A group of businessmen formed the Chatsworth Land Company, bought land, surveyed the property into town lots, and built the new city at first spelled Chattsworth and probably named for Chatsworth Castle in England.
However, the Chatsworth Depot was already there, in the middle of nowhere, and thus is the oldest building in Chatsworth today. By the 1970’s the Chatsworth Depot was not only the last station open, it was the only Murray County depot even in existence. A combined effort by the City of Chatsworth and the Whitfield-Murray Historical Society later resulted in the moving of the structure to a site off the tracks that made restoration possible.
Today, the building houses a large exhibit of railroad memorabilia as well as special displays about early Chatsworth and the talc industry along with a revamped display highlighting Dr. R. H. Bradley—well-known Chatsworth physician who was also the doctor for railroad personnel. During the Black Bear Festival, visitors can see model trains in operation and also enjoy rides on the “Blue Train” for $1 per person.
The relocated depot is adjacent to the Historic Wright Hotel, a site already listed on the National Register of Historic Places. Also called the Chatsworth Hotel at times, the Wright Hotel owed its existence to the railroad, too.
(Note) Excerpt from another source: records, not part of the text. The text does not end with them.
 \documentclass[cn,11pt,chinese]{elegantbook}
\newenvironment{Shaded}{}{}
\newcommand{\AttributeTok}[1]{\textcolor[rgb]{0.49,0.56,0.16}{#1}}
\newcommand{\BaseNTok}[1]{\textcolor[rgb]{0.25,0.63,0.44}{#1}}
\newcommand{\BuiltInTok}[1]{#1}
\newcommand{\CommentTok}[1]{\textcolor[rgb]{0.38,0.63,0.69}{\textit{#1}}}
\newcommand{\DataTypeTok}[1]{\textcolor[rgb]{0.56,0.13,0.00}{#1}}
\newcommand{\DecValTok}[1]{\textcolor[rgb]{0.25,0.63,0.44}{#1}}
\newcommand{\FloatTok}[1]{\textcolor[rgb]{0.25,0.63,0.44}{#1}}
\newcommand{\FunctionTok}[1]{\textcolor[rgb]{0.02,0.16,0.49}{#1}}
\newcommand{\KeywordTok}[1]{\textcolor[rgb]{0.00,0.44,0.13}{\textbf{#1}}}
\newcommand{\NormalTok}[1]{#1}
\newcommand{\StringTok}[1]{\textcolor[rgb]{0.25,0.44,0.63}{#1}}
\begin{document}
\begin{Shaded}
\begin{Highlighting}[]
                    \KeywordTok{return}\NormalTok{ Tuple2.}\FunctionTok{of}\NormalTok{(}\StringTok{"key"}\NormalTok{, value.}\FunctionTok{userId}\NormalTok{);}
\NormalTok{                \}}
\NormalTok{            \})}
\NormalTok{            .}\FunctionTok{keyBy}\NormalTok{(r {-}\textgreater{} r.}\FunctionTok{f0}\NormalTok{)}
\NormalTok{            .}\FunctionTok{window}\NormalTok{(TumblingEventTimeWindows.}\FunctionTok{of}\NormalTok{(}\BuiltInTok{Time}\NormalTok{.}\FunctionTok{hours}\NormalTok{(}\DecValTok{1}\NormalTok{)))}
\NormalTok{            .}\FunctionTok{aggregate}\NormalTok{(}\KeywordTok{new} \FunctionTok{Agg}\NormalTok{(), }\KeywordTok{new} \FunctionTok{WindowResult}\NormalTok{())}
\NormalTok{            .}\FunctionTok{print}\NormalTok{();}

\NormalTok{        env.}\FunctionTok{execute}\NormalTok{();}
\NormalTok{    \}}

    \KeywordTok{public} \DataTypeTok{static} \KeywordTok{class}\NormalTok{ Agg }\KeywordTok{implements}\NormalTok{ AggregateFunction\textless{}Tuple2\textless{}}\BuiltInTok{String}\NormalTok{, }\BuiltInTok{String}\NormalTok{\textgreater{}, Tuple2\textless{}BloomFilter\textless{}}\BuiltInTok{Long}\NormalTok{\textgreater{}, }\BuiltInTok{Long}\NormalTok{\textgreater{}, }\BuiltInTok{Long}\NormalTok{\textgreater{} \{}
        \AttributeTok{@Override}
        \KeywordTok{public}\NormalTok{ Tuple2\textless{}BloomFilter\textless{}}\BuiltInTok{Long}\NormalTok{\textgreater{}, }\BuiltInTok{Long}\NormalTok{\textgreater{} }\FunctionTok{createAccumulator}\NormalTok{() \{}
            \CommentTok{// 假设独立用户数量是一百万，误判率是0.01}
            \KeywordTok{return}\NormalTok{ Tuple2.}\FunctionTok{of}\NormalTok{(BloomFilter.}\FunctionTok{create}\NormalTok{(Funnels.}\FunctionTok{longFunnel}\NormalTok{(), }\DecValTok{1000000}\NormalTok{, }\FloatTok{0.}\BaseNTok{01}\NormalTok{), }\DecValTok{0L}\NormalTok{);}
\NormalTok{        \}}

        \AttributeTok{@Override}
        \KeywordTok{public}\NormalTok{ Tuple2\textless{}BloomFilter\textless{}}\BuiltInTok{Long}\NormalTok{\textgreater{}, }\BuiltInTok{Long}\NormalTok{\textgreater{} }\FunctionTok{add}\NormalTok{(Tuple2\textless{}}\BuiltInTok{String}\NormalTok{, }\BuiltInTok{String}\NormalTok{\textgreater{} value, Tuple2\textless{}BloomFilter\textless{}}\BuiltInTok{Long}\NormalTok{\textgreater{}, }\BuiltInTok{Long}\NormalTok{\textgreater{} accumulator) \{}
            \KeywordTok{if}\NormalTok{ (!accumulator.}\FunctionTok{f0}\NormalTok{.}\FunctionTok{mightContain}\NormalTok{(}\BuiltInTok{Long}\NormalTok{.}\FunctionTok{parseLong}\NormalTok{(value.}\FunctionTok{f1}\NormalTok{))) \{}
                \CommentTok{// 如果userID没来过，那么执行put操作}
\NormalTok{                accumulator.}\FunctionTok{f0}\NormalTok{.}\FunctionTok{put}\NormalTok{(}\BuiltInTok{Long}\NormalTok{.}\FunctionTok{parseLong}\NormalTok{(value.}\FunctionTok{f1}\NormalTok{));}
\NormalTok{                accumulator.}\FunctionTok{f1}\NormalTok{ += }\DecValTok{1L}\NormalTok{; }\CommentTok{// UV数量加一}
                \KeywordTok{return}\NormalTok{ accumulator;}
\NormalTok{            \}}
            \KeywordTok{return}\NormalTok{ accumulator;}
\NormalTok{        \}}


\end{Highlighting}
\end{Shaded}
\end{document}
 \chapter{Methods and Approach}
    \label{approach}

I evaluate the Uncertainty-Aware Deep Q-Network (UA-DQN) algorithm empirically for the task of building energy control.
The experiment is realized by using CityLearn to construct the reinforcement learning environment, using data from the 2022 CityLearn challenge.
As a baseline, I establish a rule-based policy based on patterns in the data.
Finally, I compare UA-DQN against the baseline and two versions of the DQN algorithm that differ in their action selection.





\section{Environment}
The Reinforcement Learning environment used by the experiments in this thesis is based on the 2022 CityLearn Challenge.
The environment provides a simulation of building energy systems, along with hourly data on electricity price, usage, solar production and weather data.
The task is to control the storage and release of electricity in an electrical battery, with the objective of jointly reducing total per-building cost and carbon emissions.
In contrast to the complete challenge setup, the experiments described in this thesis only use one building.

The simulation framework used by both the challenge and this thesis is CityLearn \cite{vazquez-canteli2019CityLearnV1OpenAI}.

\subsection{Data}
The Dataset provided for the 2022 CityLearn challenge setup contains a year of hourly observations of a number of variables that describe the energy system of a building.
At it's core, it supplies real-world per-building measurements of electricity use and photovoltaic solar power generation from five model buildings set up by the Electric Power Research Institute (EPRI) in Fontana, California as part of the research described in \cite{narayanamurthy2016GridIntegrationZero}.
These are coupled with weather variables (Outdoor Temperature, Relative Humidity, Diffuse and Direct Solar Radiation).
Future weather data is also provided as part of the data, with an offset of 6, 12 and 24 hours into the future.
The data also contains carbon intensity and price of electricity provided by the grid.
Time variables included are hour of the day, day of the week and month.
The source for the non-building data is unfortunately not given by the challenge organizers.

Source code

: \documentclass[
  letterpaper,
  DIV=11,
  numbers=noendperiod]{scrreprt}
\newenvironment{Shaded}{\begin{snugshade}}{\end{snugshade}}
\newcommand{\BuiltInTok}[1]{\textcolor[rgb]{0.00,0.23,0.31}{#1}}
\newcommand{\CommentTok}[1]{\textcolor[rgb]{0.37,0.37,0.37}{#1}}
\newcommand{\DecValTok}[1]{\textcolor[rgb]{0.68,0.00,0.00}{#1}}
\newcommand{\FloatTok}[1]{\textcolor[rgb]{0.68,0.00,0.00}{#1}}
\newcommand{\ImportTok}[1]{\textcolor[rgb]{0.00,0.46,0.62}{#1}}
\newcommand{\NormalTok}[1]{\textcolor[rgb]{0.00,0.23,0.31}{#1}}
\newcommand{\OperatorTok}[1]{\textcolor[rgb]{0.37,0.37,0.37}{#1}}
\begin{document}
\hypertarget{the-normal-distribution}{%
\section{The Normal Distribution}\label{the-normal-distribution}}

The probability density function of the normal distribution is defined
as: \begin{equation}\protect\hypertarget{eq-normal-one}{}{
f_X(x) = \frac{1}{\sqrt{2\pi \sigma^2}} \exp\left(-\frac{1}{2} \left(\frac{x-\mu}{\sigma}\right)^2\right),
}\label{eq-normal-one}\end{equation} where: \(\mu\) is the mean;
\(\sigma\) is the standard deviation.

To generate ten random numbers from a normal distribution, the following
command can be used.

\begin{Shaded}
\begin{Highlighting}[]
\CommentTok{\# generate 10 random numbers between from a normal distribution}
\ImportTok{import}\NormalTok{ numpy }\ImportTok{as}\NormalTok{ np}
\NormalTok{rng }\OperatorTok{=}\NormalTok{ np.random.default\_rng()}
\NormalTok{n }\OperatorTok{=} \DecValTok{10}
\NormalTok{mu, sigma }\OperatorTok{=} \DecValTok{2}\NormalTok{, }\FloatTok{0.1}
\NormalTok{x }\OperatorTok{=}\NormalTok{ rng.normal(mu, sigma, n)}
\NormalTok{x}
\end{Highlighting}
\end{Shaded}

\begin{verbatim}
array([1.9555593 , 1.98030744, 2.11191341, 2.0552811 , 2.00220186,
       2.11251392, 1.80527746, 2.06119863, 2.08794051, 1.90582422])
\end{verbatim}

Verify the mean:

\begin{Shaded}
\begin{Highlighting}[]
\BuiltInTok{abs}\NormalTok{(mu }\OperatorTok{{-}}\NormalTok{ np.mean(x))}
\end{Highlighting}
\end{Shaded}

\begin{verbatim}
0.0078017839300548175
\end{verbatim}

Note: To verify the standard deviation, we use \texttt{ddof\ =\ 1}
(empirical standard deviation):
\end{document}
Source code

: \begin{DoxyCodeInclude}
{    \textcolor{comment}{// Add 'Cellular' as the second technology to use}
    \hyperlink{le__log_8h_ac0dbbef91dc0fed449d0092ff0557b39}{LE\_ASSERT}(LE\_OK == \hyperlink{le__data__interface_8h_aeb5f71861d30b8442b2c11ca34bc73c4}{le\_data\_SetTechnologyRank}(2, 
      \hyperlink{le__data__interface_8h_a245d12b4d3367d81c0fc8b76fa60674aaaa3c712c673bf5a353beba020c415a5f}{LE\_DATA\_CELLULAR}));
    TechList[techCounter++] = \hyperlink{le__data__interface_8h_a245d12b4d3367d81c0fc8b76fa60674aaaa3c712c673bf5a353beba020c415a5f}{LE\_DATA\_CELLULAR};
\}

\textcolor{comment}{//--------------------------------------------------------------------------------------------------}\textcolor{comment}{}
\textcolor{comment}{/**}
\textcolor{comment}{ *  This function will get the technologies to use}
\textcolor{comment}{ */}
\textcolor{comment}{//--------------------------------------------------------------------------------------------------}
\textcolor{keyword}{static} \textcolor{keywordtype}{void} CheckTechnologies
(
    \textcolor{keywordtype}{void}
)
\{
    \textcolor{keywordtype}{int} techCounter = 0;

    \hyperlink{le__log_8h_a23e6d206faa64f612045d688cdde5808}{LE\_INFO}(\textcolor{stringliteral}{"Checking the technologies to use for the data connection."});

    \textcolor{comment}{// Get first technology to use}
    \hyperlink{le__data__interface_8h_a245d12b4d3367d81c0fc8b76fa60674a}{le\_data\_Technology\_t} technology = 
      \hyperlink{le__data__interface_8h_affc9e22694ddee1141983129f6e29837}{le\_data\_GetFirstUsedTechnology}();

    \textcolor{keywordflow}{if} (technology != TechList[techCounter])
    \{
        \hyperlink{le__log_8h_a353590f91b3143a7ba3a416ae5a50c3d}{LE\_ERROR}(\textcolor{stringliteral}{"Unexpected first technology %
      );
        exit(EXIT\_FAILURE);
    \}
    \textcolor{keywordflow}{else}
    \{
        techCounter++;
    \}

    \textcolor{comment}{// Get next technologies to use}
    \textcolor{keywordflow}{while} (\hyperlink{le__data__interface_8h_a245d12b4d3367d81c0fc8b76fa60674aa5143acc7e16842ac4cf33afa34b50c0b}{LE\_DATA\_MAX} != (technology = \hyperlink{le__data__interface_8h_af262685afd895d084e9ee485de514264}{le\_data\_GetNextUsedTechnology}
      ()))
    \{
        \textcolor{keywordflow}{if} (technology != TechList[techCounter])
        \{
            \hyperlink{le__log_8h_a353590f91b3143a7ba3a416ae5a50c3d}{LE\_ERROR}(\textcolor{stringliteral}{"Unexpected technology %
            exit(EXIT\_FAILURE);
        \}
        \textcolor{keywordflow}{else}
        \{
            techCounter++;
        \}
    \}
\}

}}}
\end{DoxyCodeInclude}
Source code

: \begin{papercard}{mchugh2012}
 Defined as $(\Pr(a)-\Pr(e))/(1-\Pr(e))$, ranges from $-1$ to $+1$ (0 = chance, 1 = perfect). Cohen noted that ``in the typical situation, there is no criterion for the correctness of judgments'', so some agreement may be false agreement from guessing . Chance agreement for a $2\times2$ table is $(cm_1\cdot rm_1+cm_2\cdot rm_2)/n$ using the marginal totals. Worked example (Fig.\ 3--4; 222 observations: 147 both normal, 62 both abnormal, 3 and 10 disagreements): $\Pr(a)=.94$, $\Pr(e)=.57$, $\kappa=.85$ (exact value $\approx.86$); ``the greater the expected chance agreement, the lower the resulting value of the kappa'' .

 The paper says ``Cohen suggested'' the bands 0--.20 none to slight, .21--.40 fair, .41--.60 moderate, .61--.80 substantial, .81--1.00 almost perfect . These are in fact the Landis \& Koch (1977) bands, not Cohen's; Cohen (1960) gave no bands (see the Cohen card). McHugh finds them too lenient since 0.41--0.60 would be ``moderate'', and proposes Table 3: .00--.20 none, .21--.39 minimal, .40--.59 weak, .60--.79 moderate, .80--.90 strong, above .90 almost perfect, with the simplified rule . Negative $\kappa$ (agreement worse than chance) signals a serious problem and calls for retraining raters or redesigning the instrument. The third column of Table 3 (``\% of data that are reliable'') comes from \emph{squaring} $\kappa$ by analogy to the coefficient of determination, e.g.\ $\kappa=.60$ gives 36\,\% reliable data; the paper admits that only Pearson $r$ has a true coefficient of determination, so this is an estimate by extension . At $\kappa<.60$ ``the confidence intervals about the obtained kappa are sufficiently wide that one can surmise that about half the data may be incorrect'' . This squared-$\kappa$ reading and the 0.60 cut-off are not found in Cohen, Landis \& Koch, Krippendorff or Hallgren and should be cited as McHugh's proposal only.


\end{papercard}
Chatsworth already had a hotel when Tom and Laura Wright began laying the groundwork for their family enterprise in 1908. However, the entrepreneurs knew they would have first shot at all the travelers who decided to stop in Chatsworth since the Wright Hotel was only a block from the train station!
All the material used in constructing this half-acre building was locally produced including the bricks which were made at a new brick plant just down Second Avenue from the construction site. The business, which was also home to the Wrights and their growing family, opened in 1910.
Good food and continued improvements like bathrooms in the 1920’s, closets, electricity, and steam heat kept the hotel booming until the 1960’s. After the deaths of Mr. and Mrs. Wright, their children leased the hotel operation to the Quarles and then the Keeter families. One of the Wright daughters, Kate Raine, retired from her career as a public health nurse to the Native Americans of the southwest and returned to the hotel in 1969. Mrs. Raine once again made the hotel her home, but continued to rent rooms until shortly before her death in 1986. She left the amazing structure and its furnishings to the Whitfield-Murray Historical Society with the stipulation that the building be preserved as nearly as possible to its original condition.
For over three decades now, the Wright Hotel has been a museum of a most unusual type. Two floors show life in an early 20th Century hotel while the third floor houses a museum about the Wrights and their lives in Chatsworth as well as in the southwest.
During the Festival openings, the Hotel will showcase its collection of locally-made chenille bedspreads. Also on display will be items from the Historical Society’s archives highlighting the history of Murray County High School which is celebrating its 85th anniversary this year.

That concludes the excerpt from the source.